▸ Task statement
Every line of the material below that contains the string "Asturias" must appear in the answer.

Segment Open

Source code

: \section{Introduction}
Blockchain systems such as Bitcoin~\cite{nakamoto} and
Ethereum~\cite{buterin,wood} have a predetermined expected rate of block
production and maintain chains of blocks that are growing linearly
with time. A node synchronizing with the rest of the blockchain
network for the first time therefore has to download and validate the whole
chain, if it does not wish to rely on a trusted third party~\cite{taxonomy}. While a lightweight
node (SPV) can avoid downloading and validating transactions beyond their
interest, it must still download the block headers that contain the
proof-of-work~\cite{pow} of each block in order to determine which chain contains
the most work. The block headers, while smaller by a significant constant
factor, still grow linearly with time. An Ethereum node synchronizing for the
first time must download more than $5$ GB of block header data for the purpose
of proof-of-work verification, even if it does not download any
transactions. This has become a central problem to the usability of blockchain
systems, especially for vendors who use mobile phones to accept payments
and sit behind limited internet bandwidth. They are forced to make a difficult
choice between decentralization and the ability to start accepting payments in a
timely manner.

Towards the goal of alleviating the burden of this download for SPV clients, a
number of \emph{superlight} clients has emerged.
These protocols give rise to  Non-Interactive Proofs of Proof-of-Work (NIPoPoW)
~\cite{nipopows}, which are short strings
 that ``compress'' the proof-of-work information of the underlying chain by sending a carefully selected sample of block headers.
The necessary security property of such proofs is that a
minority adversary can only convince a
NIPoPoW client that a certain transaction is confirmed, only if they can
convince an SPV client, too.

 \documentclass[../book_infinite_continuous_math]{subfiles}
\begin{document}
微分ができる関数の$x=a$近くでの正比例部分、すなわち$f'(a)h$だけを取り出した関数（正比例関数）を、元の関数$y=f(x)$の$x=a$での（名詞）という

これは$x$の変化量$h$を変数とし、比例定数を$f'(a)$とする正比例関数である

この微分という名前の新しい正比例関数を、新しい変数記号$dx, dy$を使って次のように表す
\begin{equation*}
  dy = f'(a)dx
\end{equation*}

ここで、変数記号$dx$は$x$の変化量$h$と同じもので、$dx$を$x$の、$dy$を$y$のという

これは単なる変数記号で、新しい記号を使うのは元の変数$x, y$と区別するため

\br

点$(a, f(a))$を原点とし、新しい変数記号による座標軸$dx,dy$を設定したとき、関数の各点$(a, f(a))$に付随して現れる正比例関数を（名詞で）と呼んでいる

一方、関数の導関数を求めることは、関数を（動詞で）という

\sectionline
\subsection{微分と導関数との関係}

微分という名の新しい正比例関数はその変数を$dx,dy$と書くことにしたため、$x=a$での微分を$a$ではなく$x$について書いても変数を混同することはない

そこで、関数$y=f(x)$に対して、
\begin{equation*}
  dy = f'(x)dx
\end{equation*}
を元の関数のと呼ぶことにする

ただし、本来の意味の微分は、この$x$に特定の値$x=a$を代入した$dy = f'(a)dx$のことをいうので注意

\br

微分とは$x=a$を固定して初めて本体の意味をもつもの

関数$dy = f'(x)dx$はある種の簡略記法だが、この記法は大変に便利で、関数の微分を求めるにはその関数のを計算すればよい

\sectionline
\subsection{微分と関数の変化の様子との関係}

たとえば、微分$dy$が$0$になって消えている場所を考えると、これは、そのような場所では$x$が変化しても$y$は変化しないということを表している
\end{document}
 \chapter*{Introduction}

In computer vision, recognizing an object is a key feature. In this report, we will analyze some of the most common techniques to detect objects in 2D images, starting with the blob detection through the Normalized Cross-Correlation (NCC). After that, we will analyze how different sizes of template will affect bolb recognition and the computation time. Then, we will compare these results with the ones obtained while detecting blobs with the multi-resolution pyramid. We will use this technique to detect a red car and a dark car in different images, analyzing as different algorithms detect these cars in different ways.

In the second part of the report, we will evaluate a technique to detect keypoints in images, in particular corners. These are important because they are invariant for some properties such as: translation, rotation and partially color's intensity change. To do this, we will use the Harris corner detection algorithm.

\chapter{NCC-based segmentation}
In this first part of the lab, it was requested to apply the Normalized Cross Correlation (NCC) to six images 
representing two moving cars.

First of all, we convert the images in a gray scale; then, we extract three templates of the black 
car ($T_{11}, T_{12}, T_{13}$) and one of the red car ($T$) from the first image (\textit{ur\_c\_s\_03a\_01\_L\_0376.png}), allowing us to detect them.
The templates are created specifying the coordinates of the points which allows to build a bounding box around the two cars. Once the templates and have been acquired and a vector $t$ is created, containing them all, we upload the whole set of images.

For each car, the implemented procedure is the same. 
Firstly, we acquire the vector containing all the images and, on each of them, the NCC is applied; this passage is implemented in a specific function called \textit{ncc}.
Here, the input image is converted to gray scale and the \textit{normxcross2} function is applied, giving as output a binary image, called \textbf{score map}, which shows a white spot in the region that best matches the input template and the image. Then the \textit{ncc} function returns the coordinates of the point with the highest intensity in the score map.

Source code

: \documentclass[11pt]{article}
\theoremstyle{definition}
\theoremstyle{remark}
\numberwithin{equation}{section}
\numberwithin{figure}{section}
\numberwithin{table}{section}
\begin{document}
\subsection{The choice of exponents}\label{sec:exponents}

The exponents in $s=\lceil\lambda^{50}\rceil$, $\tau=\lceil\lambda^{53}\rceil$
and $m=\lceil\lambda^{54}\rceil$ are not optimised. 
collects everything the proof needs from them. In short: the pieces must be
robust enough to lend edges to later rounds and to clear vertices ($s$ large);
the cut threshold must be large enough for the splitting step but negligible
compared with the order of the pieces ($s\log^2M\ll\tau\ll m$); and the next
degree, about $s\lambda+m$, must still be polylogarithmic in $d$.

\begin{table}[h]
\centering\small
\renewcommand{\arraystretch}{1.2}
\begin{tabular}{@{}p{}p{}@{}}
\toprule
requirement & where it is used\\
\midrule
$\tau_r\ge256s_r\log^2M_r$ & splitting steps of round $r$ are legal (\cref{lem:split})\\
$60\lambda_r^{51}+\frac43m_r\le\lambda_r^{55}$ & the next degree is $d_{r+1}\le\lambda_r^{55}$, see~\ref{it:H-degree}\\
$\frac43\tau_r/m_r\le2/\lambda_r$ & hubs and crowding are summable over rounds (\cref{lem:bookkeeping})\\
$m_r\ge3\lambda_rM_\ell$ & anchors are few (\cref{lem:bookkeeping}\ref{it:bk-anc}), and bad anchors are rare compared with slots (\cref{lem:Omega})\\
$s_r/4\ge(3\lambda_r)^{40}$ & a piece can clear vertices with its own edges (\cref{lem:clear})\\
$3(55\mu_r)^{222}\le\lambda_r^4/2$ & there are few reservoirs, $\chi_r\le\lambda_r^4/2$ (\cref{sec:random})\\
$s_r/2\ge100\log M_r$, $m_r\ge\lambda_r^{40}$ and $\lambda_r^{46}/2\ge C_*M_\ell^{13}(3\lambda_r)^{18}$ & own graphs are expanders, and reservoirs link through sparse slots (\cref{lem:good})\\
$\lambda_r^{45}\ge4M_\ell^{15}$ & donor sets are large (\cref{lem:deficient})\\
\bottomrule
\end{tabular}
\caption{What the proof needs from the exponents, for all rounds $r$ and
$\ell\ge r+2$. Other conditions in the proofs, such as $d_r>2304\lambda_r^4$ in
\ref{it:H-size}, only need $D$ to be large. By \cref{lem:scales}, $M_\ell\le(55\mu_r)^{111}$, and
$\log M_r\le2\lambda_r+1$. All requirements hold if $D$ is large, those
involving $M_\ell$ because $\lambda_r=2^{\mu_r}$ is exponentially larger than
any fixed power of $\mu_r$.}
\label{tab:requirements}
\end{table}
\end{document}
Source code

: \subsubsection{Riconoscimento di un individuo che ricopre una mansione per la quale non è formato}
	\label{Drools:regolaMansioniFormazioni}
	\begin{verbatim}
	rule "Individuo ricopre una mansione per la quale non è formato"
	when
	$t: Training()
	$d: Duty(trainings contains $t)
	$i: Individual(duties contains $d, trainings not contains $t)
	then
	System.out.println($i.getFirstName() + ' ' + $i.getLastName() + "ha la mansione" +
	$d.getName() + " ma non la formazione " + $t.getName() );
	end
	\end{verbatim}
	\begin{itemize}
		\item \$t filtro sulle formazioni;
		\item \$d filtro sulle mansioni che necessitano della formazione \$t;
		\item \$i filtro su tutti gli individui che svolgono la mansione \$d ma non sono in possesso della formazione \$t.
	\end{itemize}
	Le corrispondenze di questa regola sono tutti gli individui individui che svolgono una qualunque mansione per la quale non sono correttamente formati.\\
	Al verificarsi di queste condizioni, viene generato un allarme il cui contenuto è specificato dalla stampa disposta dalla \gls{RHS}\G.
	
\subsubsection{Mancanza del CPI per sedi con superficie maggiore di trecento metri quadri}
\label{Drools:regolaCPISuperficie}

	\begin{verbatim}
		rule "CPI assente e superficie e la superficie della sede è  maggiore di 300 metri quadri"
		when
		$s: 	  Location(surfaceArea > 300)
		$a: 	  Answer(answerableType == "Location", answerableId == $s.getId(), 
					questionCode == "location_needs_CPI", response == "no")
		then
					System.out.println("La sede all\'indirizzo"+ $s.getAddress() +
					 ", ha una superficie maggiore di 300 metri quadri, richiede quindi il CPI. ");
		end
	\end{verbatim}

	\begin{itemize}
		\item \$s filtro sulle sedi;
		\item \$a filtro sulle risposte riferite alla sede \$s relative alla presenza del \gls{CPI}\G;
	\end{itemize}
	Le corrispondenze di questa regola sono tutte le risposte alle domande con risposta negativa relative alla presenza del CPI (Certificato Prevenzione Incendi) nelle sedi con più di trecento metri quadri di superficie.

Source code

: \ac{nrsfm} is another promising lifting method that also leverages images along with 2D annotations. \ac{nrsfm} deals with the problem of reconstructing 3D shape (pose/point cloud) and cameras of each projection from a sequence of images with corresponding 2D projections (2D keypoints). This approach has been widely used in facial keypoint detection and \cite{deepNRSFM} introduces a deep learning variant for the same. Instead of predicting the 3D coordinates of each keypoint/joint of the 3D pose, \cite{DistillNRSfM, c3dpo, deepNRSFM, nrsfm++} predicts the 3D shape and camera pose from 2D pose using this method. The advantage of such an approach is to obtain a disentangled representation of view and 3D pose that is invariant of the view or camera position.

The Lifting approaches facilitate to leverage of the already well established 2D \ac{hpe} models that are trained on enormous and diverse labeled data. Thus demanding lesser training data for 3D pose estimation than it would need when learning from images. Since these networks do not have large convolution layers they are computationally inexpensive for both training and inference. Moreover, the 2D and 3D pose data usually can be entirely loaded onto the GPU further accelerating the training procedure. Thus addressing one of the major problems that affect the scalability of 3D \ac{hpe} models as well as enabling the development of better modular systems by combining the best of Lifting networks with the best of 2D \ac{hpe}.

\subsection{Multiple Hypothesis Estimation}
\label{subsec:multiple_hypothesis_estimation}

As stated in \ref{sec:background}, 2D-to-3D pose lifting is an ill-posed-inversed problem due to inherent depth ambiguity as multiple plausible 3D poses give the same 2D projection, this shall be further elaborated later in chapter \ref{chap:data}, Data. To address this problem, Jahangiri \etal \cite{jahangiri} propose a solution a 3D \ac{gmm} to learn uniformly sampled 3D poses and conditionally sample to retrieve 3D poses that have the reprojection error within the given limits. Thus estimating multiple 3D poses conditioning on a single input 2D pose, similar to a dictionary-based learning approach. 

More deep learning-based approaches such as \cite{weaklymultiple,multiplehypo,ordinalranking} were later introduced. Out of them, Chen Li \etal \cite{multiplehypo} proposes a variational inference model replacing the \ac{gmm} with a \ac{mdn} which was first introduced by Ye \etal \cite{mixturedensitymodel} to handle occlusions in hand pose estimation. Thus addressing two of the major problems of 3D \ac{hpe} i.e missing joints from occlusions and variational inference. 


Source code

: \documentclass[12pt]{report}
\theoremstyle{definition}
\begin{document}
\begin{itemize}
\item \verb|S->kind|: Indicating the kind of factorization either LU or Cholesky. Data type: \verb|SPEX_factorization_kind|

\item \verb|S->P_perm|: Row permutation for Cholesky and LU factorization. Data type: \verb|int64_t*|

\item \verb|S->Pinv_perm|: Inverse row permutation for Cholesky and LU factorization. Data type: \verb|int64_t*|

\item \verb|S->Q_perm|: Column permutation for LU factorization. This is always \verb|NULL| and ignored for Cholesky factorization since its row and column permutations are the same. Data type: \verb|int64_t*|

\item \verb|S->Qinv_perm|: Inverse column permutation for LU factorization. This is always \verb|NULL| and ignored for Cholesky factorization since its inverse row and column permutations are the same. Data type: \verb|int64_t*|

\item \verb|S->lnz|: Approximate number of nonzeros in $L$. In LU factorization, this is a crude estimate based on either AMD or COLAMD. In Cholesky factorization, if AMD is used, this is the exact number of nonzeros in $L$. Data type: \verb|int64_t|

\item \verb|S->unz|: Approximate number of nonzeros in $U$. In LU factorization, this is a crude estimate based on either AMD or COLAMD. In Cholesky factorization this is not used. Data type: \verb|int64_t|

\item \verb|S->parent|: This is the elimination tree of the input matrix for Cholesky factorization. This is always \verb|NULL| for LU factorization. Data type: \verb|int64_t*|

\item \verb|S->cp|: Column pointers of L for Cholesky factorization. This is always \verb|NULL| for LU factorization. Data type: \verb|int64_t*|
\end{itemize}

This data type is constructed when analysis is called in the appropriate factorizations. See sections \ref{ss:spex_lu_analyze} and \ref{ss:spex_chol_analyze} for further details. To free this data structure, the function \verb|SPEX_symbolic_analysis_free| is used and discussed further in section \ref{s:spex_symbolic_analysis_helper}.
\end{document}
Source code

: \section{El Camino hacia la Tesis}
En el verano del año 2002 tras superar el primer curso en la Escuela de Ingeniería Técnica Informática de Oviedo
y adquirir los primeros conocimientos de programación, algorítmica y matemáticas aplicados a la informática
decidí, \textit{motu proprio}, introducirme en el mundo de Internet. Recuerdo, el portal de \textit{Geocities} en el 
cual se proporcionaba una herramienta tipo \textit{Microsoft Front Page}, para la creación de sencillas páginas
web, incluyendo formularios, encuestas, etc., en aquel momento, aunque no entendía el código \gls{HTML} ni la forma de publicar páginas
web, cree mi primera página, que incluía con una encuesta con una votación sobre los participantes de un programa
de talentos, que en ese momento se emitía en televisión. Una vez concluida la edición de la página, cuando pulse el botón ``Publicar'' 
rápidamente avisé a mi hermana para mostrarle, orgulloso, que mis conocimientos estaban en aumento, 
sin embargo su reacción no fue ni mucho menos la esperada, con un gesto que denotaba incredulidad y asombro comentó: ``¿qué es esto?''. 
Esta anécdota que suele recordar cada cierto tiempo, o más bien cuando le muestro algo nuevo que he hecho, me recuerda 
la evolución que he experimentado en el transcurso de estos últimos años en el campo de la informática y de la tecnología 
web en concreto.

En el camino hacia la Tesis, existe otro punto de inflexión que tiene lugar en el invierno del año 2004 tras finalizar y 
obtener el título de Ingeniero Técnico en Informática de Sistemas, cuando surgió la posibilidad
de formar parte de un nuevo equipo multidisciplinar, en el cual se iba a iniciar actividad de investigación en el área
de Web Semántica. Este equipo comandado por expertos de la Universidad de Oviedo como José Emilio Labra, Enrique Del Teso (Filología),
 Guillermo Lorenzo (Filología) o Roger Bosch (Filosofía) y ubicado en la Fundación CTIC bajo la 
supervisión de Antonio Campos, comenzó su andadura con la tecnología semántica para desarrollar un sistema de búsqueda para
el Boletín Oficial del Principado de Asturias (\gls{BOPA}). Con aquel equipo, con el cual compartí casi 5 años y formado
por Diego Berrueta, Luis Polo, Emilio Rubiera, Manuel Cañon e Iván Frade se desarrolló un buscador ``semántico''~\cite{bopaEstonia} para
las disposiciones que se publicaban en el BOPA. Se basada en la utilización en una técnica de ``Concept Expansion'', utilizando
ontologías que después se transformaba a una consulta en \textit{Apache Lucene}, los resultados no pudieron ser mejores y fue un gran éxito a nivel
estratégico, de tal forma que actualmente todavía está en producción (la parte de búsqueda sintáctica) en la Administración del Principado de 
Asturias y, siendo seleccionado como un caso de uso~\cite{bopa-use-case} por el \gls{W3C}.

Segment Closed

▸ Answer area
el Boletín Oficial del Principado de Asturias (\gls{BOPA}). Con aquel equipo, con el cual compartí casi 5 años y formado
Asturias y, siendo seleccionado como un caso de uso~\cite{bopa-use-case} por el \gls{W3C}.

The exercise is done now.